Put on a big pot of this great Tex-Mex Chili for a great start to a nacho or taco bar.  I’m rooting for Team Chili.



TEX MEX CHILI – Yields a large pot to feed 8-12 guests

Tex Mex Chili.

Tex Mex Chili.

Put this on in the morning – the longer you simmer, the thicker the chili (don’t add beans until close to serving). If it’s too thick, add additional beef stock. Serve with a squeeze of lime, cubed avocado, grated cheddar, sour cream, onions, diced tomatoes and corn tortillas or chips.


•4 pounds beef brisket, cut in 1-inch cubes

•1/4 cup olive oil

•2 cups chopped yellow onions

•6 large garlic cloves, minced

•1 cup fresh or frozen corn kernels 

•2 tbsp cocoa powder (unsweetened)

•1 tbsp ancho chili powder

•red-pepper-flakes, crushed

1 tbsp cayenne pepper

2 tbsp ground cumin

2 green peppers, seeded and diced

2 bay leaves

6 cups tomatoes, chopped with their liquid

2 cups beef stock 

½ cup strong coffee (or espresso) 

2 tsp salt 

1 tsp freshly ground black pepper

2 (15-ounce) cans kidney beans



•Pat the brisket cubes dry with paper towels. Heat the oil in a very large heavy-bottomed pot and brown the meat, in small batches, on all sides.

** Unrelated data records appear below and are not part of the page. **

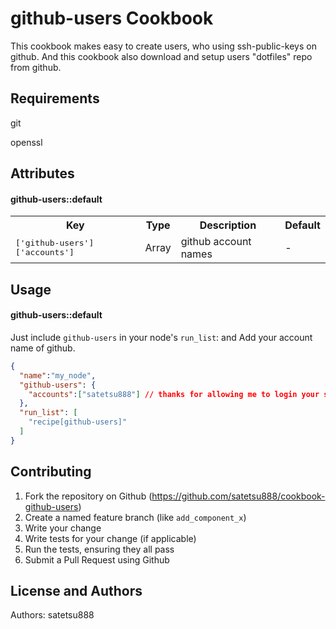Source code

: github-users Cookbook
=====================
This cookbook makes easy to create users, who using ssh-public-keys on github.
And this cookbook also download and setup users "dotfiles" repo from github.

Requirements
------------
git

openssl

Attributes
----------

#### github-users::default
<table>
  <tr>
    <th>Key</th>
    <th>Type</th>
    <th>Description</th>
    <th>Default</th>
  </tr>
  <tr>
    <td><tt>['github-users']['accounts']</tt></td>
    <td>Array</td>
    <td>github account names</td>
    <td> - </td>
  </tr>
</table>

Usage
-----

#### github-users::default

Just include `github-users` in your node's `run_list`:
and Add your account name of github.

```json
{
  "name":"my_node",
  "github-users": {
    "accounts":["satetsu888"] // thanks for allowing me to login your servers :p
  },
  "run_list": [
    "recipe[github-users]"
  ]
}
```

Contributing
------------

1. Fork the repository on Github (https://github.com/satetsu888/cookbook-github-users)
2. Create a named feature branch (like `add_component_x`)
3. Write your change
4. Write tests for your change (if applicable)
5. Run the tests, ensuring they all pass
6. Submit a Pull Request using Github

License and Authors
-------------------

Authors: satetsu888
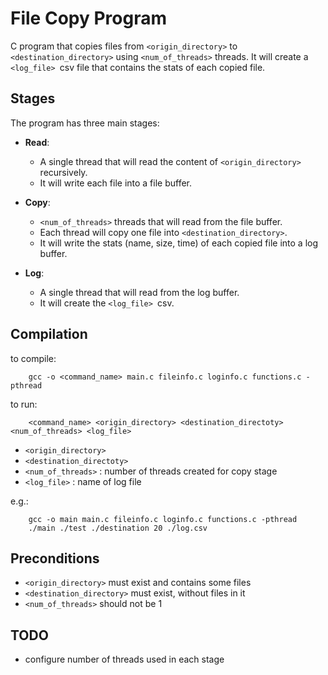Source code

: # File Copy Program

C program that copies files from `<origin_directory>` to `<destination_directory>` using `<num_of_threads>` threads. It will create a `<log_file> `csv file that contains the stats of each copied file.

## Stages

The program has three main stages:

- **Read**:
    - A single thread that will read the content of `<origin_directory>` recursively.
    - It will write each file into a file buffer.

- **Copy**:
    - `<num_of_threads>` threads that will read from the file buffer.
    - Each thread will copy one file into `<destination_directory>`.
    - It will write the stats (name, size, time) of each copied file into a log buffer.

- **Log**:
    - A single thread that will read from the log buffer.
    - It will create the `<log_file> `csv.

## Compilation

to compile:
```
    gcc -o <command_name> main.c fileinfo.c loginfo.c functions.c -pthread
```

to run:
```
    <command_name> <origin_directory> <destination_directoty> <num_of_threads> <log_file>
```
- `<origin_directory>` 
- `<destination_directoty>` 
- `<num_of_threads>` : number of threads created for copy stage
- `<log_file>` : name of log file

e.g.:
```
    gcc -o main main.c fileinfo.c loginfo.c functions.c -pthread
    ./main ./test ./destination 20 ./log.csv
```

## Preconditions

- `<origin_directory>` must exist and contains some files
- `<destination_directory>` must exist, without files in it
- `<num_of_threads>` should not be 1

## TODO

- configure number of threads used in each stage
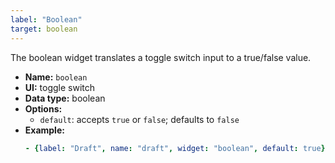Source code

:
```yaml
---
label: "Boolean"
target: boolean
---
```


The boolean widget translates a toggle switch input to a true/false value.

- **Name:** `boolean`
- **UI:** toggle switch
- **Data type:** boolean
- **Options:**
  - `default`: accepts `true` or `false`; defaults to `false`
- **Example:**
    ```yaml
    - {label: "Draft", name: "draft", widget: "boolean", default: true}
    ```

•Transfer the brisket to a separate bowl and set aside. Sauté the onion, corn, green pepper and garlic in the same oil over medium heat until limp, but not brown, about 8 to 10 minutes. Add cocoa powder, chili powder, pepper flakes, cayenne pepper and cumin and sauté for 2-3 minutes. Add the bay leaf, and tomatoes with their juice, the reserved meat, salt and pepper, and bring to a boil. Reduce the heat, cover the pot with a tight fitting lid and simmer for 3 1/2 hours, stirring occasionally. Add coffee, stir well, add the beans and simmer on low for half hour. Add final season with salt to taste. Transfer the chili to a large serving bowl and serve with condiments.